Ces derniers mois, Mo Yan a fait à lui seul l’actualité: la publication en français de « Grenouilles » (1) suivie quelques jours plus tard de l’attribution à ce roman du prix Mao Dun (partagé avec quatre autres écrivains), mais un prix de 50 000 euros pour chacun.
Tout récemment a été publié un recueil de nouvelles au titre évocateur : « La belle à dos d’âne dans l’avenue de Chang’an » (2) et à la couverture censée attirer l’œil. Une couverture en total décalage, car certains textes font surtout penser à Pu Songling (1640-1715), un des auteurs préférés de Mo Yan, un natif du Shandong comme lui et que Philippe Picquier a magnifiquement servi dans une publication en 2005, en deux volumes, des « Chroniques de l’étrange », traduites par André Lévy.
Les deux premières nouvelles, « La belle à dos d’âne… » et surtout « La femme au bouquet de fleurs », évoquent les hommes fascinés par la beauté des femmes, une beauté étrange, magique, surnaturelle…des femmes ou des renardes comme dans les « Chroniques de l’étrange ».
Les deux autres nouvelles, « Le combat dans la peupleraie » et surtout « Les poucettes », sont dans la ligne des récits de Mo Yan qui, par les yeux d’un enfant, dénonce les injustices et les lâchetés du monde des adultes.
« Les poucettes », un texte très dur, est dans la droite ligne d’un excellent volume de nouvelles, « Enfant de fer » (3) qui comprend seize récits choisis par Mo Yan comme étant les plus représentatifs de son œuvre.

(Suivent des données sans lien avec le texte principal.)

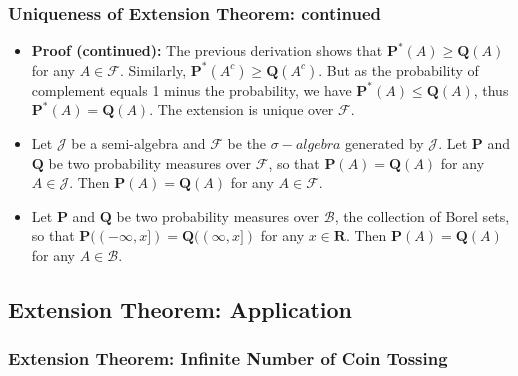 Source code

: \documentclass[handout]{beamer}
\newcommand{\BP}{\mathbf{P}}
\begin{document}
\frame
{
  \frametitle{Uniqueness of Extension Theorem: continued}

   \begin{itemize}
     
    
            \item<1->\textbf{Proof (continued):} The previous derivation shows that $ \BP^*(A)\geq \mathbf{Q} (A)$ for any $A\in\mathcal{F}$. Similarly, $ \BP^*(A^c)\geq \mathbf{Q} (A^c)$. But as the probability of complement equals 1 minus the probability, we have $ \BP^*(A)\leq \mathbf{Q} (A)$, thus  $ \BP^*(A)= \mathbf{Q} (A)$. The extension is unique over $\mathcal{F}.$
            
                   
    \item<2->[]    \begin{Corollary}[Proposition 2.5.8] Let $\mathcal{J}$ be a semi-algebra and $\mathcal{F}$ be the $\sigma-algebra$ generated by  $\mathcal{J}$. Let $\mathbf{P}$ and $\mathbf{Q}$ be two probability measures over $\mathcal{F}$, so that $\mathbf{P}(A)=\mathbf{Q} (A)$ for any $A\in\mathcal{J}$. Then $\mathbf{P}(A)=\mathbf{Q} (A)$ for any $A\in\mathcal{F}$. 
                
            \end{Corollary}    
                 
                     \item<3->[]    \begin{Corollary}[2.5.9] Let $\mathbf{P}$ and $\mathbf{Q}$ be two probability measures over $\mathcal{B}$,  the collection of Borel sets, so that $\mathbf{P}((-\infty, x])=\mathbf{Q} ((\infty,x])$ for any $x\in \mathbf{R}$. Then $\mathbf{P}(A)=\mathbf{Q} (A)$ for any $A\in\mathcal{B}$. 
                
            \end{Corollary}    
                   \end{itemize}

}


\subsection{Extension Theorem: Application}

\subsubsection{Extension Theorem: Infinite Number of Coin Tossing}
\end{document}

Ces deux livres nous montrent la diversité et le formidable talent de l’auteur. Il faut ajouter que certaines nouvelles ont été publiées à part, telles « Le maître a de plus en plus d’humour » (4) et un recueil édité aux Etats Unis « Shifu, you’ll do anything for a laugh » (titre anglais de la nouvelle « Le maître a de plus en plus d’humour ») qui regroupe plusieurs beaux textes : « Le bébé abandonné », « Enfant de fer »…
Un seul regret, on aimerait des nouvelles de Mo Yan sur la jeune génération urbaine actuelle. Cette génération n’a pas encore fait émerger des écrivains de premier plan et Mo Yan avoue qu’il ne la comprend pas …
Bertrand Mialaret
(1) Mo Yan : « Grenouilles », traduit par Chantal Chen-Andro, Le Seuil. Août 2011, 410 pages, 22 euros.
(2) Mo Yan : « La belle à dos d’âne dans l’avenue de Chang’an, traduit par Marie Laureillard, P. Picquier, 2011, 16 euros.
(3) Mo Yan : « Enfant de fer », traduit par Chantal Chen-Andro, Le Seuil 2004, 315 pages.
(4) Mo Yan : « Le maître a de plus en plus d’humour », traduit par Noël Dutrait, Le Seuil 2006.
(5) Mo Yan : « Shifu, you’ll do anything for a laugh”, traduit par Howard Goldblatt, Arcade Publishing, 2003.